Ich als Teilzeit-Enthusiast gebe mich natürlich nicht mit USB-Geschichten zufrieden. Ich will ne richtige Karte. Etwas für in den PC! Schon schrumpft die Auswahl. 1080p60 schaffen die wenigsten und bezahlbare Karten gibt es nicht gerade im Übermaß. Schnell ein paar Tests gelesen, Erfahrungen eingeholt, Google gequält. Zufälligerweise hatte ich am Liefertag Urlaub. Kurz kam mir der Gedanke, auch so ein fancy Selfie mit der Verpackung der Karte zu machen und über Twitter an Elgato zu schicken. Da ich aber auf Fotos zum Grimassen ziehen neige, verschob ich diesen Gedanken bis auf weiteres. Die Elgato war nun da und es gab zunächst nichts Wichtigeres auf der Welt, als das Ding endlich einzubauen. Also hockte ich kurz darauf im Schneidersitz vor meinem PC, den Amazon-Karton zerrissen in der Ecke liegen lassend, und steckte die Karte in einen freien PCI-Express Slot. Da in den Steckplätzen stets reges Treiben herrschte und neben WLAN-Karte, Grafikkarte, Soundkarte und Lüftersteuerung kaum noch Platz vorhanden schien, war ich umso dankbarer, dass das Teil kleiner war, als zunächst gedacht (that’s what she did NOT say!) und so konnte ich nach einigen Umbauarbeiten einen großen Slot freischaufeln, der ursprünglich für eine weitere Grafikkarte gedacht war. Also rein damit, festgeschraubt, HDMI-Kabel von Grafikkarte HDMI-OUT an HDMI-IN der Elgato und entsprechend konfiguriert.

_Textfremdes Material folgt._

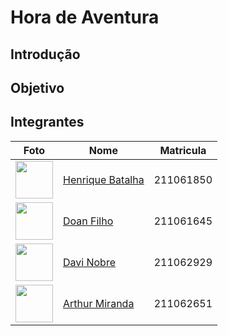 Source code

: # Hora de Aventura

## Introdução
## Objetivo
## Integrantes
|Foto  | Nome | Matricula |
|------|-----------|------|
|<img src="https://avatars.githubusercontent.com/u/101186218?v=4" width="60px;"/>| [Henrique Batalha](https://github.com/HeBatalha") | 211061850 |
|<img src="https://avatars.githubusercontent.com/u/100856019?v=4" width="60px;"/>| [Doan Filho]("https://github.com/FilhoDoan")|211061645|
|<img src="https://avatars.githubusercontent.com/u/101183717?v=4" width="60px;"/> | [Davi Nobre]("https://github.com/Jagaima")|211062929 |
| <img src="https://avatars.githubusercontent.com/u/121466324?v=4" width="60px;"/>| [Arthur Miranda]("https://avatars.githubusercontent.com/u/121466324?v=4") |211062651|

Gefühlt war alles besser und ich wähnte mich im Aufnahmehimmel! Die Ernüchterung kam erst nach geschlagenen zwei Monaten. Da ich bis dahin überwiegend ältere Spiele aufnahm, schien alles problemlos zu funktionieren. Die Schlappe kam dann bei Overwatch. Ich begann mich weiter zu informieren und meldete mich sogar im Forum von OBS Project an, um mich zu erkundigen. Ende vom Lied war, dass eine Elgato im Rechner gar nix bringt, wenn man dort auch zockt! Ich ärgerte mich. Schlecht informiert war ich offensichtlich und das passiert normalerweise selten! „Sell it for 120 bucks.“ war die einzige Empfehlung im OBS Project Forum. An diesem Abend gab es Chili con Carne. Extrascharf.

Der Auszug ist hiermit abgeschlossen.